» **REQUIRED WORK**:
Keep each line of the material that includes "конца", and leave out the rest.

» **TASK INPUTS**:

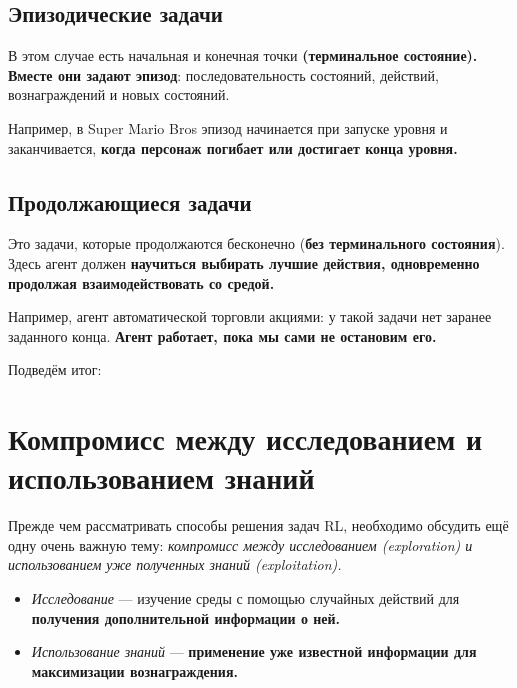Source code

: \documentclass[11pt,a4paper]{article}
\begin{document}
\subsection{Эпизодические задачи}\label{episodic-task}

В этом случае есть начальная и конечная точки \textbf{(терминальное состояние). Вместе они задают эпизод}: последовательность состояний, действий, вознаграждений и новых состояний.

Например, в Super Mario Bros эпизод начинается при запуске уровня и заканчивается, \textbf{когда персонаж погибает или достигает конца уровня.}


\subsection{Продолжающиеся задачи}\label{continuing-tasks}

Это задачи, которые продолжаются бесконечно (\textbf{без терминального состояния}). Здесь агент должен \textbf{научиться выбирать лучшие действия, одновременно продолжая взаимодействовать со средой.}

Например, агент автоматической торговли акциями: у такой задачи нет заранее заданного конца. \textbf{Агент работает, пока мы сами не остановим его.}


Подведём итог:


\section{Компромисс между исследованием и использованием знаний}\label{the-explorationexploitation-trade-off}

Прежде чем рассматривать способы решения задач RL, необходимо обсудить ещё одну очень важную тему: \emph{компромисс между исследованием (exploration) и использованием уже полученных знаний (exploitation).}

\begin{itemize}
\tightlist
\item
  \emph{Исследование} --- изучение среды с помощью случайных действий для \textbf{получения дополнительной информации о ней.}
\item
  \emph{Использование знаний} --- \textbf{применение уже известной информации для максимизации вознаграждения.}
\end{itemize}
\end{document}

» **ANSWER SPACE**:
Например, в Super Mario Bros эпизод начинается при запуске уровня и заканчивается, \textbf{когда персонаж погибает или достигает конца уровня.}
Например, агент автоматической торговли акциями: у такой задачи нет заранее заданного конца. \textbf{Агент работает, пока мы сами не остановим его.}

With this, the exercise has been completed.